Don't knock the Caulk
Breaking up is apparently not that hard to do, if you're a local band. After weeks of rumors circulating through Deep Ellum like drunk college students after a Dead Thing show at Dada, One Ton Records chieftain and Caulk titan Aden Holt has made it official: Caulk is no more. After seven years and three records (some good, some bad, all interesting enough to make you talk the Caulk after listening to them), the band has split up for personal and, above all, practical reasons. As Holt explains in his matter-of-fact e-mail to the Observer, drummer Joe Fulginitti--who also plays in Q and the Black Martin--has been accepted to "an elite percussion school in Los Angeles," thus ending the band. According to the note, in 1993, the band members made a "pact" and agreed that were any single member to leave the band, Caulk would "cease to exist."

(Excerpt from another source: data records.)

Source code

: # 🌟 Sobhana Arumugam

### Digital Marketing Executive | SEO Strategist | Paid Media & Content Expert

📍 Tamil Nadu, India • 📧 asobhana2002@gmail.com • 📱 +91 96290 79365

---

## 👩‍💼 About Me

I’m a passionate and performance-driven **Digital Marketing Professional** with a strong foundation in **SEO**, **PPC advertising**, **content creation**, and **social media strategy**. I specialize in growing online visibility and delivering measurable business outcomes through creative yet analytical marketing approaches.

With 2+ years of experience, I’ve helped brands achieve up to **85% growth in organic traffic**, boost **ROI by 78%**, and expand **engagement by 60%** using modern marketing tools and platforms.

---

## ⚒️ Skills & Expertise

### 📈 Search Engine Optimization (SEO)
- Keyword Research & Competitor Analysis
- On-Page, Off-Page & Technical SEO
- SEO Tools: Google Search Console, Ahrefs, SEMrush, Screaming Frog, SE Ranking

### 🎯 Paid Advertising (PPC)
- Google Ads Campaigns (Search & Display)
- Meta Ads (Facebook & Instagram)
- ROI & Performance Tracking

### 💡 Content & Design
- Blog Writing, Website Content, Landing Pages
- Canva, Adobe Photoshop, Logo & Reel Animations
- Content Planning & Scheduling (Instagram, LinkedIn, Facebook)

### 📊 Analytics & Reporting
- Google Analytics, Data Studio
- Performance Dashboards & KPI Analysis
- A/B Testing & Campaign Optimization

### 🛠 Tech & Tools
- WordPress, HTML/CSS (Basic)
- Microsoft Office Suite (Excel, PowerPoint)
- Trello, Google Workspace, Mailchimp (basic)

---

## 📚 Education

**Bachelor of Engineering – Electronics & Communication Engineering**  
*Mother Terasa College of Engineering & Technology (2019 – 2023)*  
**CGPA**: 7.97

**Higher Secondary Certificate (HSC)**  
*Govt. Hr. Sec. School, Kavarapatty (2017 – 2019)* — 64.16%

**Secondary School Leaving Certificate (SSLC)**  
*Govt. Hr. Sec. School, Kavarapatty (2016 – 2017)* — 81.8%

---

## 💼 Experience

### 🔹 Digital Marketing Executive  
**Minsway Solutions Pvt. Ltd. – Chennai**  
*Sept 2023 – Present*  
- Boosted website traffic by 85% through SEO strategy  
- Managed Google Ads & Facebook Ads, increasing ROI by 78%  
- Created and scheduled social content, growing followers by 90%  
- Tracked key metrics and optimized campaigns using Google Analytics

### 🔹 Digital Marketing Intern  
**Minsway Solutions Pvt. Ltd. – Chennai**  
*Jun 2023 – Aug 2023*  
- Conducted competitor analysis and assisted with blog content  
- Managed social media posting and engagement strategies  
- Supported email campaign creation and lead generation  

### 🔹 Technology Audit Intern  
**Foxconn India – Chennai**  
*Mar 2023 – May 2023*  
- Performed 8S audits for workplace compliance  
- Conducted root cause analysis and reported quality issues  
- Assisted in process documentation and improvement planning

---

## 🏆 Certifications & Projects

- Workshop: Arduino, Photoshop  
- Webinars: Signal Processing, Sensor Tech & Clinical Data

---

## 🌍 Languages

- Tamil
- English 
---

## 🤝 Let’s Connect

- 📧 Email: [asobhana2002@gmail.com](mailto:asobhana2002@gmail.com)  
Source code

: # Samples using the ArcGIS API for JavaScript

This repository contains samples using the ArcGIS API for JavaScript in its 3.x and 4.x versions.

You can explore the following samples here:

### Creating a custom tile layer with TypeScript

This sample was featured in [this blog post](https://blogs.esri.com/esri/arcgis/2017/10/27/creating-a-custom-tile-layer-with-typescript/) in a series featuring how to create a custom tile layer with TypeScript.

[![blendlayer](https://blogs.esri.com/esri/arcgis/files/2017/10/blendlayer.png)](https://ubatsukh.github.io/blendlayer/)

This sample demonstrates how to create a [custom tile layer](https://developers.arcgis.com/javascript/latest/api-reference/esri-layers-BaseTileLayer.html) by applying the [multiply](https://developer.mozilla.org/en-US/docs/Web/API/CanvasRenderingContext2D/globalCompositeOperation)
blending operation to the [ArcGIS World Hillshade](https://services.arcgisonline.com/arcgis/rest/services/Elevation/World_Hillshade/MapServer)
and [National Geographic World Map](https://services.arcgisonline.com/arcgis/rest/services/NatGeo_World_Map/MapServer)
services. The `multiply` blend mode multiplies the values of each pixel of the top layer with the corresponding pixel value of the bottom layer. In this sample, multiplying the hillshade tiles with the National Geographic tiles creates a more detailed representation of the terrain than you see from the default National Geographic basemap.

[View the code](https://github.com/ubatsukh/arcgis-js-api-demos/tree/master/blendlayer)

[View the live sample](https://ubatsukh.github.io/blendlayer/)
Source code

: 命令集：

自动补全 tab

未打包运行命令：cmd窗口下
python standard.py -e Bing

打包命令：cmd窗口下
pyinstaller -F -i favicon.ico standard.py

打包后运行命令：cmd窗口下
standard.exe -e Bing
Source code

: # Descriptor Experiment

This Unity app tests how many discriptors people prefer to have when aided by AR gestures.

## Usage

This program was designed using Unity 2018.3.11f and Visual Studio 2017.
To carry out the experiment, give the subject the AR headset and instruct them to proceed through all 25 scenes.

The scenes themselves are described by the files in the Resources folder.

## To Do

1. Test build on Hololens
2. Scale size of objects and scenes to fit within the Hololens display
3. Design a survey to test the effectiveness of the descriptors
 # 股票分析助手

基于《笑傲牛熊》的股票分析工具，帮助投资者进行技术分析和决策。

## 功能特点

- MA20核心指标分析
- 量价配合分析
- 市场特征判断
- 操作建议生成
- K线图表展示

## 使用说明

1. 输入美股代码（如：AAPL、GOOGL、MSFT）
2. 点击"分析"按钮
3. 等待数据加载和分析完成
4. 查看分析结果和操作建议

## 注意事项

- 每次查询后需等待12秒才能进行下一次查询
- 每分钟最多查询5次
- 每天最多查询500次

Over the phone, Holt says the reason for this pact was a simple, sensible one: "We had been through six or seven drummers," he says, laughing, "and a couple of those times, it took us months and months to find somebody who could play in the odd meter. Besides, we've been around the block a few times. Marcus [Bloom] is thinking about moving to L.A. Instead of starting over, everybody is thinking about starting different things. I was sad about it for a while, but in hindsight I'm pretty juiced to write a song that's not a Caulk song." Indeed, Holt says the material he's writing now is considerably different from what showed up on Caulk's three albums (including the relatively new Imaginary Enemy)--if only because he won't be singing the new material. The band will play its final shows on September 4 at Rick's in Denton, September 11 at the Aardvark in Fort Worth, and September 26 at the Curtain Club.

Scene, heard
Hard to believe it's been just four years since the Bat Mastersons busted up--seems like just yesterday I was listening to the eight-track on my way to class. Harder still to believe they're back together nine years after playing the Starck Club, recording for Dragon Street (back when the label's roster included, ah, The Spin), getting their not-bad-for-the-Plimsouls single "Wishing Well" on KDGE-FM (back when The Edge played local music, which should tell you how long ago this was), and landing their record on the college-rock charts. But all four original members--Rex Ewing, Byron Lord, Timothy Holliday, and David DiPietro--are back in the saddle, which isn't the worst news I've heard all year. DiPietro says the band is scheduled to begin recording a new disc sometime in October, though the Bats are already playing around town (and, like, real clubs and everything). According to the band's Web site, "the new sound harbors a super-charged brand of pop, punk, and post-psychedelia derived from influences as diverse as the Teardrop Explodes, the Buzzcocks, and Syd Barrett's Pink Floyd...with shards of Sonic Youth-style feedback" and on and on. I liked them just fine when they sounded like the Plimsouls. Nonetheless, The Bat Mastersons perform August 29 at the Bar of Soap...

Jeff "chate" "cottonmouth, texas" Liles will celebrate the release of his third record, The Right to Remain Silent... with a free performance this week. It's Liles' first spoken-word-and-music disc on his own label, so named HEIRESS-aesthetic (that's the correct spelling, really), which he and girlfriend Perla Doherty (along with Bill Wisner of Bill's Records and Tapes) started after Liles was unceremoniously dropped from Virgin Records. (The second release on the label will be Brian Houser's honky-tonk masquerade Never Look Back, due at the end of September.) Joining Liles on his own album are such local notables as Q and the Black Martin, Reed Easterwood (who co-produced the disc), Shabazz 3, Buck Jones, Earl Harvin, Clay Pendergrass, Johnny Reno, and ex-New Bos guitarist Kenny Withrow. "It's a lot darker than the first two records," Liles explains. "I wanted it to be dark, like a Quentin Tarantino movie or a Martin Amis book. Hopefully people will listen to it and be scared shitless." Cottonmouth, texas (featuring Liles, ex-Course of Empire drummer Mike Jerome, designated hitter David Monsey, and others) will perform August 29 at Trees, with Legendary Crystal Chandelier and Q and the Black Martin opening.